People are not motivated to support social causes because it involves a personal sacrifice of time, money and effort. It’s only when they stop to consider the consequences of not participating and feel guilty as a result that they begin to comply.
Using energy conservation, recycling and the environment as social causes, the researchers found that by drawing a human face showing emotions on the poster increased support for each cause.
In one experiment the researchers put eyes and a mouth with a caption that read “Please feed me food waste” on a bin for organic waste. The face on the bin looks sad because of an apparent lack of participation in recycling food waste. They found participants were more likely to place food waste in the bin with a human face compared to the ordinary, non-anthropomorphized bin.

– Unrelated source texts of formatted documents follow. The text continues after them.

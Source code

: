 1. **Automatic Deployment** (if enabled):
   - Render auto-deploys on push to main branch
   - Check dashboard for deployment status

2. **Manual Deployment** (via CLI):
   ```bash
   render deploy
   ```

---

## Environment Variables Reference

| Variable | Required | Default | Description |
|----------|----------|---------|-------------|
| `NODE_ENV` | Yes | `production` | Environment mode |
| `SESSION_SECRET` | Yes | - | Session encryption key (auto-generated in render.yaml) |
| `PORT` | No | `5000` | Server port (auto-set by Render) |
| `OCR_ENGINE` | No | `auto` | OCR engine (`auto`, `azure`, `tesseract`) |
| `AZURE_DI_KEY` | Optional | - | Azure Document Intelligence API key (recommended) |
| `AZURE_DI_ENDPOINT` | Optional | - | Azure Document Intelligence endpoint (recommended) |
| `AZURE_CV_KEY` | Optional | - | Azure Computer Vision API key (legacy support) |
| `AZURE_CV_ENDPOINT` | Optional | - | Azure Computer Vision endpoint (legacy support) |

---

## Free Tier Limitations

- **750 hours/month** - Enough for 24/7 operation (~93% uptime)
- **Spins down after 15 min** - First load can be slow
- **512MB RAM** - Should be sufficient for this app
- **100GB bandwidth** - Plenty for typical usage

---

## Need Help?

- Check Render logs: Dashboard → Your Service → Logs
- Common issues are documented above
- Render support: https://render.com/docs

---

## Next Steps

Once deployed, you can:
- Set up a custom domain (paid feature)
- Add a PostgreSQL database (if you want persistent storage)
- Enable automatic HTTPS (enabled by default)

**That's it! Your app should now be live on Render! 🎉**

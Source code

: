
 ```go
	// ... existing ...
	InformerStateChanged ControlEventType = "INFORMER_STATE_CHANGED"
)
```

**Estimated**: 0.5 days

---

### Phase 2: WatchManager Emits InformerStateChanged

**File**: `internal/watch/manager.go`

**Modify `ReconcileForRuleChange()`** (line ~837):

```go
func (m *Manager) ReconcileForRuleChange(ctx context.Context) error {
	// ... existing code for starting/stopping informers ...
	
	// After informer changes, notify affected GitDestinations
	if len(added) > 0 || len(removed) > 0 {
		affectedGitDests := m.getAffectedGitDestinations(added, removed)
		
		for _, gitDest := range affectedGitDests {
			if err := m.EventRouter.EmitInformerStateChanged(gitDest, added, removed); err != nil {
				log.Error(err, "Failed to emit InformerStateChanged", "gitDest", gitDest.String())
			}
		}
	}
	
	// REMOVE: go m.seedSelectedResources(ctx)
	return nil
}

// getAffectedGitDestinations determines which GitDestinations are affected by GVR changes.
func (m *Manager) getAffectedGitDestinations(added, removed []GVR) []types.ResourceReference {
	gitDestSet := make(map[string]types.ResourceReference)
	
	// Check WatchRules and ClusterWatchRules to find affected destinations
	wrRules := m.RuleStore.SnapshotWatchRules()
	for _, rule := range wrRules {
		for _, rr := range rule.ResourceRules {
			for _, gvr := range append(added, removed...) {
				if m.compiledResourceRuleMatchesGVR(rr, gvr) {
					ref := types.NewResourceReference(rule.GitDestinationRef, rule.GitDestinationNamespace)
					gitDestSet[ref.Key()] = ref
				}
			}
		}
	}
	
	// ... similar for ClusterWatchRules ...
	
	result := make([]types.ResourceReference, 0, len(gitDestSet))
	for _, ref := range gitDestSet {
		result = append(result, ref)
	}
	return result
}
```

“Not only did we find participants felt guilty about not complying with the social cause, but they also felt guilty about harming another being, in the form of an anthropomorphized light bulb, waste basket or tree,” says Kim.
Government agencies and charities use a variety of expensive and often ineffective financial instruments, such as fines, to encourage participation in social causes, says Aggarwal.
“It’s hard to induce pro-social behaviour,” says Kim. “Because the pro-social duties such as recycling are spread across society, people feel less individually responsible and often slack off.”
Putting a human face on a social cause, says Aggarwal, may offer an inexpensive yet highly effective means of gaining more support.
The study, “Helping Fellow Beings: Anthropomorphized Social Causes and the Role of Anticipatory Guilt,” is available online and will be published in an upcoming issue of Psychological Science.